**Given records**
□ □ □ □ □
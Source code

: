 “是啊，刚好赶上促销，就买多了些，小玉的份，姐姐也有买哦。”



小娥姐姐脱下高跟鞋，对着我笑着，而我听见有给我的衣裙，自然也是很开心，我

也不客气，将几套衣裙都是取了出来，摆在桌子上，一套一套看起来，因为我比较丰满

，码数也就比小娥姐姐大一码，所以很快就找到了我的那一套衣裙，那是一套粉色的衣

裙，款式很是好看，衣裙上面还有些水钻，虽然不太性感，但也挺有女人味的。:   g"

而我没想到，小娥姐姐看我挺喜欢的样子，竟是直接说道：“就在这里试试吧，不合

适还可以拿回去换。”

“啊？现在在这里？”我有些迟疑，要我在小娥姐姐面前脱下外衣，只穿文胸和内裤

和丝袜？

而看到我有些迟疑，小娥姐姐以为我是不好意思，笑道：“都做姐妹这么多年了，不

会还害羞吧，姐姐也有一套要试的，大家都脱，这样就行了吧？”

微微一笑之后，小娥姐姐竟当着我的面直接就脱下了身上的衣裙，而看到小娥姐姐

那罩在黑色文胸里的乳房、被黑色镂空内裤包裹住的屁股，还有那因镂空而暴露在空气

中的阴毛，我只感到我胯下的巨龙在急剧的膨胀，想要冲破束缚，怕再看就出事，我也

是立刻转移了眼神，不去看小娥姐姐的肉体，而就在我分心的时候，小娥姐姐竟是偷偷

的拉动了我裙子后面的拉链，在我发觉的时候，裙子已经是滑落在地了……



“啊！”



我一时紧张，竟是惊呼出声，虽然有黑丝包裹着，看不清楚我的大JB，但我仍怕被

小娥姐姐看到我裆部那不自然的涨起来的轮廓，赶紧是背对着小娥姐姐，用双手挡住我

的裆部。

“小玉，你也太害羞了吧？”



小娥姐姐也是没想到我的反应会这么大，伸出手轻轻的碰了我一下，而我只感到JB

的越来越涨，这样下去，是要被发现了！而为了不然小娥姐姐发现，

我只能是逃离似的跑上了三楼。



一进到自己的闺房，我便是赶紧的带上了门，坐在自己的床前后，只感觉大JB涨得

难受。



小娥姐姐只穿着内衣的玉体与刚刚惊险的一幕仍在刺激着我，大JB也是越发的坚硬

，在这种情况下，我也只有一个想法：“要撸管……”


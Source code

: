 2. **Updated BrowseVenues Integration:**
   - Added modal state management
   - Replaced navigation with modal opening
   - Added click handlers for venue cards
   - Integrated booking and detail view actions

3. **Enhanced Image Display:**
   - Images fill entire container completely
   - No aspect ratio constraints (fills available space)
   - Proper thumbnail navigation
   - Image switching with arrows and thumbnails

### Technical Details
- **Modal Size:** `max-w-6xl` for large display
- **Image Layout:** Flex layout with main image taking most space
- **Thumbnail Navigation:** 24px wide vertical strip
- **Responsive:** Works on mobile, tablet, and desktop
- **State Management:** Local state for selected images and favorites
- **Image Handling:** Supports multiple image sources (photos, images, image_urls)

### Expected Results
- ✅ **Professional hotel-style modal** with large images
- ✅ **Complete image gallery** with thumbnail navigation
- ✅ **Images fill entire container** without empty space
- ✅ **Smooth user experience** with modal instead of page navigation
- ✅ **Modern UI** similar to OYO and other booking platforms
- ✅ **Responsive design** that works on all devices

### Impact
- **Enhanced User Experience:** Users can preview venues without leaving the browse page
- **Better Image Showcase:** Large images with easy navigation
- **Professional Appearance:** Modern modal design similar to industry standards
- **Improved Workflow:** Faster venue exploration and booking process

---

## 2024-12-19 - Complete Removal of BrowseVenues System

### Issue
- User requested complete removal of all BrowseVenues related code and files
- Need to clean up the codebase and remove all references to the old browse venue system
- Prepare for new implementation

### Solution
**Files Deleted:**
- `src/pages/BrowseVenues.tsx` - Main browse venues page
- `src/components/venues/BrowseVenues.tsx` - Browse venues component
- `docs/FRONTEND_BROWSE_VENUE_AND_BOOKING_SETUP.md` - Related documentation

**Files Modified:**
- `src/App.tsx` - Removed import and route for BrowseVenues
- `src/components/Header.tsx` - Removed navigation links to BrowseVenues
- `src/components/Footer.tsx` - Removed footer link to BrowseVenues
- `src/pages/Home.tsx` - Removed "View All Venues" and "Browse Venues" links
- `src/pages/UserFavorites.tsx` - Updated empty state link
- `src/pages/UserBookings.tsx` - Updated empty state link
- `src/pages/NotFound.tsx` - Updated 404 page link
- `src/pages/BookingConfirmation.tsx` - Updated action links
□ □ □ □ □
**Task brief**
Your reply should be a verbatim retyping of the lines from the one that holds "links to BrowseVenues" through the last line of the entries.

**Solution to the exercise**
- `src/components/Header.tsx` - Removed navigation links to BrowseVenues
- `src/components/Footer.tsx` - Removed footer link to BrowseVenues
- `src/pages/Home.tsx` - Removed "View All Venues" and "Browse Venues" links
- `src/pages/UserFavorites.tsx` - Updated empty state link
- `src/pages/UserBookings.tsx` - Updated empty state link
- `src/pages/NotFound.tsx` - Updated 404 page link
- `src/pages/BookingConfirmation.tsx` - Updated action links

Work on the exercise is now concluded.